Die Europäische Weltraumorganisation (ESA) hat Airbus Defence and Space mit der Initiativ-Studien für die Entwicklung einer Trägerrakete der nächsten Generation beauftragt.

Wenn Europa sich langfristig einen unabhängigen, konkurrenzfähigen Zugang zum Weltraum bewahren will, wird es neben der Ariane 5 und den hiervon abgeleiteten Systemen noch eine zweite Trägerrakete brauchen.
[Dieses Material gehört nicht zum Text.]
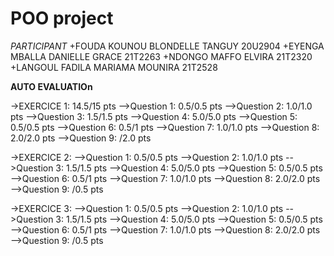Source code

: # POO project

*PARTICIPANT*
+FOUDA KOUNOU BLONDELLE TANGUY 20U2904
+EYENGA MBALLA DANIELLE GRACE 21T2263
+NDONGO MAFFO ELVIRA 21T2320
+LANGOUL FADILA MARIAMA MOUNIRA 21T2528

__AUTO EVALUATIOn__

->EXERCICE 1: 14.5/15 pts
-->Question 1: 0.5/0.5 pts
-->Question 2: 1.0/1.0 pts
-->Question 3: 1.5/1.5 pts
-->Question 4: 5.0/5.0 pts
-->Question 5: 0.5/0.5 pts
-->Question 6: 0.5/1 pts
-->Question 7: 1.0/1.0 pts
-->Question 8: 2.0/2.0 pts
-->Question 9: /2.0 pts

->EXERCICE 2:
-->Question 1: 0.5/0.5 pts
-->Question 2: 1.0/1.0 pts
-->Question 3: 1.5/1.5 pts
-->Question 4: 5.0/5.0 pts
-->Question 5: 0.5/0.5 pts
-->Question 6: 0.5/1 pts
-->Question 7: 1.0/1.0 pts
-->Question 8: 2.0/2.0 pts
-->Question 9: /0.5 pts

->EXERCICE 3:
-->Question 1: 0.5/0.5 pts
-->Question 2: 1.0/1.0 pts
-->Question 3: 1.5/1.5 pts
-->Question 4: 5.0/5.0 pts
-->Question 5: 0.5/0.5 pts
-->Question 6: 0.5/1 pts
-->Question 7: 1.0/1.0 pts
-->Question 8: 2.0/2.0 pts
-->Question 9: /0.5 pts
Das NGL(Next Generation Launcher)-Projekt ist Bestandteil des ESA-Vorbereitungsprogramms für künftige Träger. Das Hauptziel des Programms ist die Vorbereitung eines Vorschlags für die ESA-Ministerkonferenz bei dessen nächster Tagung. Dieser Vorschlag kombiniert alle technischen und organisatorischen Elemente des Programms.

Mittelfristig ist die Ariane 5ME Midlife Evolution, für deren Entwicklung die ESA-Ministerkonferenz 2008 mit Blick auf den geplanten Ersteinsatz im Jahr 2016 die erste Entwicklungsphase freigegeben hat, die einzige Antwort auf den Bedarf an Schwerlast-Trägerraketen für Behörden- und Geschäftskunden und als solche unabdingbar. Doch kommt Europa genauso wenig darum herum, zusätzlich ein zweites, neues Trägersystem zu bauen, speziell zur Gewährleistung und Aufrechterhaltung seines unabhängigen Zugangs zum Weltraum für 4-Tonnen-Starts in sonnensynchrone Orbits. Damit diese Unabhängigkeit für den europäischen Steuerzahler wirtschaftlich zumutbar bleibt, müssen wir die Produktions- und Betriebskosten für diesen Träger möglichst gering halten, was sich auf unsere technischen und industriellen Entscheidungen auswirken wird. Und noch einer Anforderung muss das neue System genügen, die wir in Zukunft unvermeidlich immer größer schreiben müssen: dem Schutz der Umwelt, auf der Erde wie auch im All.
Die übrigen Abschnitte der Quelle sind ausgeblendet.